APPRAISAL TIME AGAIN – WHAT’S IN IT FOR ME?

Performance appraisal time has the effect of creating discomfort amongst both the judge and the judged.

A lot has been written about the effectiveness of performance appraisal methods and no definitive best practice has been identified. Lately, employers have put a positive spin on the benefits of the process for both the employer and employee by putting more emphasis on two-way communication.

Employees might dislike the process for various reasons. It may be that internally the process is applied inconsistently throughout the organization, or there is a push to achieve a normal distribution curve despite evidence of general high performance. Managers can be biased, they can make errors and many try to avoid conflict and want to get it over with as soon as possible.  What needs to be understood is that performance appraisal is a process not an event, designed to benefit both parties. Regular feedback throughout the year avoids surprises at the end.

Performance appraisals come in different forms

  • 360 degree reviews include input from your peers, subordinates, line manager and even others that you interact with on a day-to-day basis.  This is an expensive exercise which needs tight HR management and is therefore mostly only used in large organizations.
  • Line Manager / Employee review without input from others is common especially in smaller organizations.
  • Peer reviews from co-workers, customers and suppliers.
  • Upward reviews from subordinates and team members.
  • Self-appraisal is often an element used in all of the above to round out the picture.

Whatever form it will take, formal preparation for an appraisal interview is critical, whether it has been requested or not.

Preparing for your performance appraisal

Let’s see how an employee can turn his appraisal, a bit like a visit to the dentist, into a dialogue that can provide openings into possible career opportunities and insights into personal development.

One of the best pieces of advice I can give you, is not to wait till year end to discuss expectations and performance with your boss. Make it a regular conversation and have a discussion with your supervisor at least once a quarter. This will ensure both of you are on the same page and avoid surprises later on. Ask your boss how you are doing and what you can change/do to ensure that you get the rating you want.

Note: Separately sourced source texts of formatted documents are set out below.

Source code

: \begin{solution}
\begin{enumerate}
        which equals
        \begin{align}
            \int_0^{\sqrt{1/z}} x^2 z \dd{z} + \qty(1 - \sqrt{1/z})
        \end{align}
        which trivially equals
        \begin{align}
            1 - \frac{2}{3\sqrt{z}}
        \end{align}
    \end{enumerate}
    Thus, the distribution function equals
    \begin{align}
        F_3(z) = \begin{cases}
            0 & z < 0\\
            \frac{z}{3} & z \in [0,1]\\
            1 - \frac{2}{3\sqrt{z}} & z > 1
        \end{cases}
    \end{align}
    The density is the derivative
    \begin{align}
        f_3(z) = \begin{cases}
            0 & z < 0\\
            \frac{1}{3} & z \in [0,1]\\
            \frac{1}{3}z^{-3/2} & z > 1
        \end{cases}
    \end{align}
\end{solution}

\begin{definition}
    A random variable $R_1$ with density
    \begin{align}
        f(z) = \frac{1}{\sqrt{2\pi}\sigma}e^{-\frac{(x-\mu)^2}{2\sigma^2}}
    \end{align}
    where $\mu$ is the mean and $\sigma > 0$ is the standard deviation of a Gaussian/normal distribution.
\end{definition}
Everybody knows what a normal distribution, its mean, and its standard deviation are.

It is also good to take your self-appraisal seriously. This requires taking a long, hard look at your work accomplishments and referring back to the expectations provided to you in your job description or by your manager.  Throughout the year, collect any supporting points and factual documentation that you can use to support your point of view and have your last appraisal ready for reference.  Many appraisers come unprepared and become subjective in their judgements, so it is crucial that you should be ready and well prepared.

Consider these questions and discussion points:

  • How well did you do overall?  Where/what did you do best?
  • What could you have done better/more efficiently?
  • How good were your working relationships with co-workers?
  • What skills training or coaching do you need to do your job better?
  • What are your goals for the next year?  What must change for this to happen?
  • What can your manager change to help you to succeed?

The performance appraisal and its outcome

The discussion can take the tone of what is called a “feedback sandwich”.  The tough issues will be fitted in between compliments and positive comments on your performance.  Be honest with yourself and stay objective in the face of criticism. Stay in control and don’t allow yourself to be drawn into arguments that don’t relate to your performance on the job.

Remember you are here to compare your achievements to the goals that were set, hopefully together, at the last meeting. Based on this comparison you can arrive at a performance rating that reflects your contributions.

Take the opportunity at the meeting to get clarity about what to expect in terms of remuneration, training and development opportunities and the possibility of a promotion or work expansion.  This information is very helpful in clearing up misunderstandings about pay, increases, benefits, etc.

At the end of the appraisal conversation, the aim is to leave it having the satisfaction of knowing that you have been heard.  It is also important to listen, even if it feels painful, as there may be clues in it for you that could determine  your future path.

Discuss with your manager how you feel he could help you to be successful.  Everyone likes to be asked for their opinion and managers like to see their staff do well as it reflects positively on them too.  Take away the positives from the conversation and consider how you can use this new knowledge to advantage.

Not all employees have a shot at a performance review, make yours work for you.